The band that sent me down this whole train of thought. I am a hardcore, hardcore Black Sabbath fan, to the point where I even know the lyrics to songs from the Tony Martin years. That being said, even I, upon hearing Orchid, wondered if there were some undiscovered Sabbath demos from the '70s I had just never managed to hear.
But no, Orchid just sounds that much like Black Sabbath. It would be one thing to be influenced by Sabbath -- a million bands are influenced by Sabbath and wield that sword well. The way Orchid does it, though, they might as well be a soundalike hired to record for a commercial Sabbath wouldn't sign off on. Christ, some of their riffs are just taken from Sabbath verbatim. It's noxious.
This is one I don't hear as much as maybe other people do, but it is undeniable that Silversun Pickups do sound a lot like the Smashing Pumpkins.

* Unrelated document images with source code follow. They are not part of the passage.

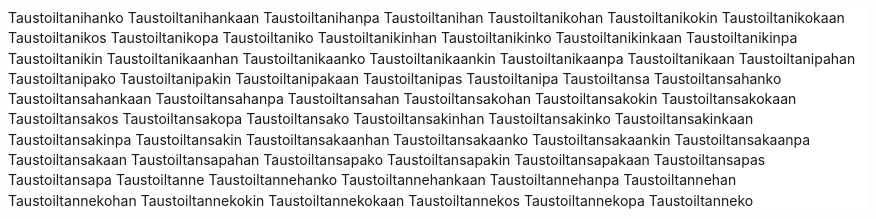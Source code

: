 Taustoiltanihanko
Taustoiltanihankaan
Taustoiltanihanpa
Taustoiltanihan
Taustoiltanikohan
Taustoiltanikokin
Taustoiltanikokaan
Taustoiltanikos
Taustoiltanikopa
Taustoiltaniko
Taustoiltanikinhan
Taustoiltanikinko
Taustoiltanikinkaan
Taustoiltanikinpa
Taustoiltanikin
Taustoiltanikaanhan
Taustoiltanikaanko
Taustoiltanikaankin
Taustoiltanikaanpa
Taustoiltanikaan
Taustoiltanipahan
Taustoiltanipako
Taustoiltanipakin
Taustoiltanipakaan
Taustoiltanipas
Taustoiltanipa
Taustoiltansa
Taustoiltansahanko
Taustoiltansahankaan
Taustoiltansahanpa
Taustoiltansahan
Taustoiltansakohan
Taustoiltansakokin
Taustoiltansakokaan
Taustoiltansakos
Taustoiltansakopa
Taustoiltansako
Taustoiltansakinhan
Taustoiltansakinko
Taustoiltansakinkaan
Taustoiltansakinpa
Taustoiltansakin
Taustoiltansakaanhan
Taustoiltansakaanko
Taustoiltansakaankin
Taustoiltansakaanpa
Taustoiltansakaan
Taustoiltansapahan
Taustoiltansapako
Taustoiltansapakin
Taustoiltansapakaan
Taustoiltansapas
Taustoiltansapa
Taustoiltanne
Taustoiltannehanko
Taustoiltannehankaan
Taustoiltannehanpa
Taustoiltannehan
Taustoiltannekohan
Taustoiltannekokin
Taustoiltannekokaan
Taustoiltannekos
Taustoiltannekopa
Taustoiltanneko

I can tell the difference, probably because I've spent so much time listening to both bands, but play them for your casual-listener friends and they'll inevitably ask if they're listening to the Pumpkins.
SSPU has grown a bit on their latest record, but they still carry that stigma and probably always will. Put it like this: If people were confusing America with Neil Young and Aerosmith with Led Zeppelin in the time before Google, they'd be just as quick to confuse Silversun Pickups with Smashing Pumpkins regardless of little variances in their individual sounds.
One of my favorite bands to come out of the emo-screamo-post-hardcore-genre-names-for-days revival is La Dispute, whose ingenious wordplay and poetry combine with some seriously catchy riffage to make a fantastic rock band. Unfortunately, they just cop a little bit too much off of their primary influence, mewithoutYou.
Sure, I hear other things in their sound. There's even a strange amount of thrash in the guitar work. But have you listened to [A->B] Life by mewithoutYou lately? La Dispute works so much from that blueprint that it can honestly be a distraction from how talented they are. Luckily, they seem to be carving out a little bit more of their own niche as they keep recording, but front man Jordan Dreyer will probably never not sound like Aaron Weiss's twin brother.